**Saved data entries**
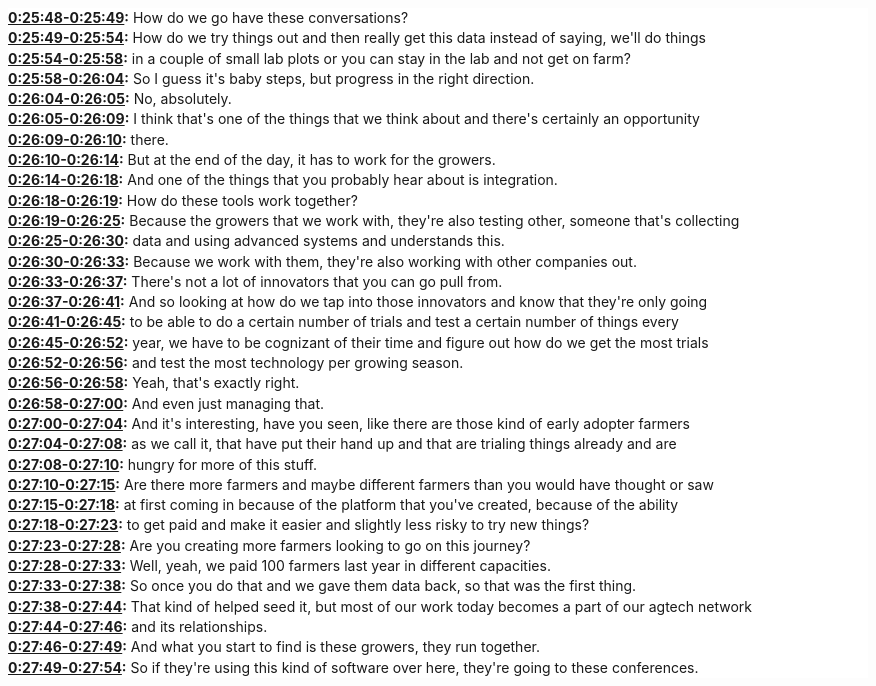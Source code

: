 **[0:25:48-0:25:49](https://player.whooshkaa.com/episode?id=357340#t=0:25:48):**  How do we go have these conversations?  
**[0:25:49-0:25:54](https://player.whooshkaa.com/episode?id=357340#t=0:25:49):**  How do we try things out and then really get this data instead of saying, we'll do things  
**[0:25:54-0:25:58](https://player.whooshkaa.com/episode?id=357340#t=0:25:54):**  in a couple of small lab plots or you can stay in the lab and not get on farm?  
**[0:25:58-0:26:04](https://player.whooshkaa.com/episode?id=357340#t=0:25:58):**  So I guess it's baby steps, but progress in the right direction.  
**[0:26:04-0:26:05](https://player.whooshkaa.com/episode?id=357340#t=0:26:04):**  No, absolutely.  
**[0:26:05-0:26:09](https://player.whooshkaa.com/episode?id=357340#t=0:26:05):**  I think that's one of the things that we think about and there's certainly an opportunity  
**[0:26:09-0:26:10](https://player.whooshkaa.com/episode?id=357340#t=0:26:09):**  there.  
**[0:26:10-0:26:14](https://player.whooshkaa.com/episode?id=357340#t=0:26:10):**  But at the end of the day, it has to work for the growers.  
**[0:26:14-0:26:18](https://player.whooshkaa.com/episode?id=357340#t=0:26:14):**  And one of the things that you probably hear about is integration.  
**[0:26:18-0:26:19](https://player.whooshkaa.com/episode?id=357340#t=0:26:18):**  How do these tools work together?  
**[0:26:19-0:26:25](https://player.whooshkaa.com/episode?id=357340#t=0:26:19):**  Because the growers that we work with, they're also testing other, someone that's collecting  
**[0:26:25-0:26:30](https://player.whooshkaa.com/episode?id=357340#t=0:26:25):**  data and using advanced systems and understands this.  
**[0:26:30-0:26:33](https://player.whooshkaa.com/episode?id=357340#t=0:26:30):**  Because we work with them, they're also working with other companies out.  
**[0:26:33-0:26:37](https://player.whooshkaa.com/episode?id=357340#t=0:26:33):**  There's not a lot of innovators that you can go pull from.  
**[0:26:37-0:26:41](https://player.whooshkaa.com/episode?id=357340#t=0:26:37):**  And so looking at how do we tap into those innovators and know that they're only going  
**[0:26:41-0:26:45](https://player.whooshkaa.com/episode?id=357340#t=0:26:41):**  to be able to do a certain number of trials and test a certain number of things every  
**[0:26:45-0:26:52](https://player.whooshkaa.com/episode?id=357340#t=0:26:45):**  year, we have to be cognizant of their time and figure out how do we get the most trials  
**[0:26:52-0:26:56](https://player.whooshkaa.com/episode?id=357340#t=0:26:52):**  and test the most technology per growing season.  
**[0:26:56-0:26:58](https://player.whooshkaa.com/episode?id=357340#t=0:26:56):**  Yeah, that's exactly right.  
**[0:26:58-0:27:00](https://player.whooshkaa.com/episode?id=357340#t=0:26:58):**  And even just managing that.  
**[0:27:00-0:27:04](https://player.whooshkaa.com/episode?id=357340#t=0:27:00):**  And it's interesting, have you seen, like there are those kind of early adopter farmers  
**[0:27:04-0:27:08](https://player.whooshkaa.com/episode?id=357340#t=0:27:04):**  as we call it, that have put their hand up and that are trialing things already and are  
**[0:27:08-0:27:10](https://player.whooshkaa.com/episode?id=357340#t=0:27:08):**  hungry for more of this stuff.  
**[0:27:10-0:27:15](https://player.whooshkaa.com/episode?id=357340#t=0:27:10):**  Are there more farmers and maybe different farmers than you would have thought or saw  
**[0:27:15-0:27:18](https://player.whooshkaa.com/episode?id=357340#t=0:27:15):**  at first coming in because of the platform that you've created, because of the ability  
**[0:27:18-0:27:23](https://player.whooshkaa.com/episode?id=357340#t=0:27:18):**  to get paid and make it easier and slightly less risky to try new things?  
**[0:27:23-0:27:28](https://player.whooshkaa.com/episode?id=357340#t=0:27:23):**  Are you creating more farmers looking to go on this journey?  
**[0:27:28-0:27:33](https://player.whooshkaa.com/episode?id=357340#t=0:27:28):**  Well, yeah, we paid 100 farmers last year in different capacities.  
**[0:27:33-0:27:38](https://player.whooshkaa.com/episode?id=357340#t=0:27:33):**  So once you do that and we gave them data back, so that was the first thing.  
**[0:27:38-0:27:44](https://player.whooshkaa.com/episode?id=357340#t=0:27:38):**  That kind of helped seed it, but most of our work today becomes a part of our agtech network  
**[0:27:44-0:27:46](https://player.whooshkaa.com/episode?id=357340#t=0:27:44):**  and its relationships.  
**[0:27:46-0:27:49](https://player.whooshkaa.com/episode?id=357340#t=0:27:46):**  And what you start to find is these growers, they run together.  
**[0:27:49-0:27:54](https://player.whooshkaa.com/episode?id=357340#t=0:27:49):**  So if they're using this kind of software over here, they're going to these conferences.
--
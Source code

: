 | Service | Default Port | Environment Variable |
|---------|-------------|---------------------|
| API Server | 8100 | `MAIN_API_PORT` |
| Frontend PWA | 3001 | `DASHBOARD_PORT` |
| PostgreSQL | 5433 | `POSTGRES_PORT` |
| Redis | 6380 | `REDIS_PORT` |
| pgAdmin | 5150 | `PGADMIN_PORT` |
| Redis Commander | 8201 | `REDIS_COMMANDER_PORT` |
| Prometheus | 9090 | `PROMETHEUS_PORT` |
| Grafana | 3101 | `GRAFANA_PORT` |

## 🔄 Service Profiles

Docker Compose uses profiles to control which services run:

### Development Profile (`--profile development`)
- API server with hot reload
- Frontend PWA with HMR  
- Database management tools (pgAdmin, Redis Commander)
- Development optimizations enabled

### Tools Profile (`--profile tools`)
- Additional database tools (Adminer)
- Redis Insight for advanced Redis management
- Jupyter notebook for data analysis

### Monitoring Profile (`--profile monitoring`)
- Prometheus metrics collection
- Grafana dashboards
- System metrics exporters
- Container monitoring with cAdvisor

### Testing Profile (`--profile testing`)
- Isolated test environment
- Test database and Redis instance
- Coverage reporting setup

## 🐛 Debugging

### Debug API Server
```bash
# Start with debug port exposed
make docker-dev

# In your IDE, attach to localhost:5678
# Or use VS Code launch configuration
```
...
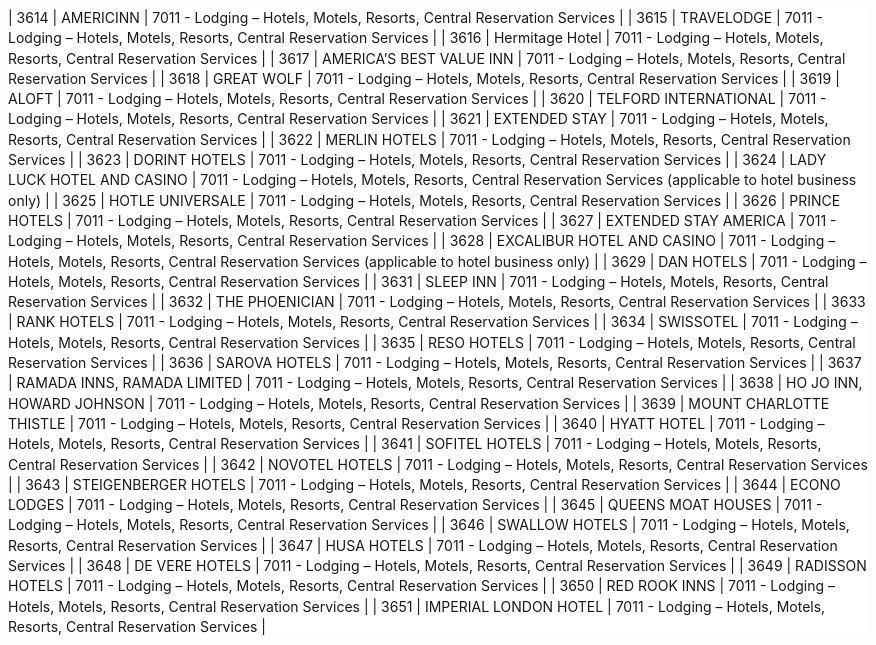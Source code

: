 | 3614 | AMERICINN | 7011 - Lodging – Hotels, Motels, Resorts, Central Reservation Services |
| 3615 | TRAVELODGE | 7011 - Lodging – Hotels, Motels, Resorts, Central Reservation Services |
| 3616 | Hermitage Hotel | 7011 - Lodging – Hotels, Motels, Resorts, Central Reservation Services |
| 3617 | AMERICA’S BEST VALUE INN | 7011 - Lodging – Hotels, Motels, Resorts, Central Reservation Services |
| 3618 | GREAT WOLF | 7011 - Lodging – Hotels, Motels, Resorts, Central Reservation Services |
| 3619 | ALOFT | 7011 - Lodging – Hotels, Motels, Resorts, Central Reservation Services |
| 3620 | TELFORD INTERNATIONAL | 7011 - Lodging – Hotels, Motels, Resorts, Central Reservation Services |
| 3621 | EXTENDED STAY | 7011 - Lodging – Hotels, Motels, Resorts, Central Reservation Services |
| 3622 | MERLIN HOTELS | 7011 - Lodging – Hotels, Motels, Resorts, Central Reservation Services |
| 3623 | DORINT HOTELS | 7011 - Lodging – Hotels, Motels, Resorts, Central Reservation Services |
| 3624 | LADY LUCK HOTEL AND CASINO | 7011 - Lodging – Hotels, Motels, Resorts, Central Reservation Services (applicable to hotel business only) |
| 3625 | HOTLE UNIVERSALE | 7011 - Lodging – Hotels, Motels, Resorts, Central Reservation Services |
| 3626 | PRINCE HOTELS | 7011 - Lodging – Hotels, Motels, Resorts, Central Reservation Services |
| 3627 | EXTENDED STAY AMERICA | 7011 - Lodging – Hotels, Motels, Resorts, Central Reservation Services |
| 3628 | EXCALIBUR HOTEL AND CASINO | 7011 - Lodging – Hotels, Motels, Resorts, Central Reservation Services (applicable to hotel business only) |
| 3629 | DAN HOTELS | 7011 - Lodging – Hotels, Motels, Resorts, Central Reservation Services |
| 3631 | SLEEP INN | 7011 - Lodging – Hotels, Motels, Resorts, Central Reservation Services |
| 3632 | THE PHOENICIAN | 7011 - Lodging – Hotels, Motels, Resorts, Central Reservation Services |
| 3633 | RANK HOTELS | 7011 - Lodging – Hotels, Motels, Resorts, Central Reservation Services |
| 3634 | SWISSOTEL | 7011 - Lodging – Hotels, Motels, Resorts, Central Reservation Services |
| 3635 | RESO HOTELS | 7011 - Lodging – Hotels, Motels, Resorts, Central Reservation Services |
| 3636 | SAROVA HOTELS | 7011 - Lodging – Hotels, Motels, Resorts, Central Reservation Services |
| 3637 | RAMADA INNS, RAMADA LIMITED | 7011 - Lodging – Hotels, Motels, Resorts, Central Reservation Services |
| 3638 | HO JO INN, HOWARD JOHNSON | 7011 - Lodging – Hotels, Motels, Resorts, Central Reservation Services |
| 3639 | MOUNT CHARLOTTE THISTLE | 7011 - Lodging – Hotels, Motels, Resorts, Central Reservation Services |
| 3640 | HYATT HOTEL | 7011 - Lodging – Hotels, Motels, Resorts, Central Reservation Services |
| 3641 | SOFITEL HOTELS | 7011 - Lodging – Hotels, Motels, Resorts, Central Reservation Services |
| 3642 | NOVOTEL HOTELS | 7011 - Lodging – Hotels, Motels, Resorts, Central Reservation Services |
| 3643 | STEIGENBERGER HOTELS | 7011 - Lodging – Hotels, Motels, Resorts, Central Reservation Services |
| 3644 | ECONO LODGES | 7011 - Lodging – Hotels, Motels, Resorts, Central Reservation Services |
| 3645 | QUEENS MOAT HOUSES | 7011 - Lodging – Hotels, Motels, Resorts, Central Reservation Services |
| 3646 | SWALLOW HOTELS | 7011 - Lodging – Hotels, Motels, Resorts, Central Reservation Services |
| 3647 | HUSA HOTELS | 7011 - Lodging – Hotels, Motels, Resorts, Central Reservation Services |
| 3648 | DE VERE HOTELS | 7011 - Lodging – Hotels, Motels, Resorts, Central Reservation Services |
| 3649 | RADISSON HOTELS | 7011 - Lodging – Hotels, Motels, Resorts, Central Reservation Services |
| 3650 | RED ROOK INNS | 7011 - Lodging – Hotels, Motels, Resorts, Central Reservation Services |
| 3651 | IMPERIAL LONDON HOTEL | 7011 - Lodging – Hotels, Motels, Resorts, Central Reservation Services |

**Task brief**
Start with the line above that contains "DAN HOTELS |" and stop after the line that contains "THE PHOENICIAN |". Output those lines exactly, and only those.

**Your solution**
| 3629 | DAN HOTELS | 7011 - Lodging – Hotels, Motels, Resorts, Central Reservation Services |
| 3631 | SLEEP INN | 7011 - Lodging – Hotels, Motels, Resorts, Central Reservation Services |
| 3632 | THE PHOENICIAN | 7011 - Lodging – Hotels, Motels, Resorts, Central Reservation Services |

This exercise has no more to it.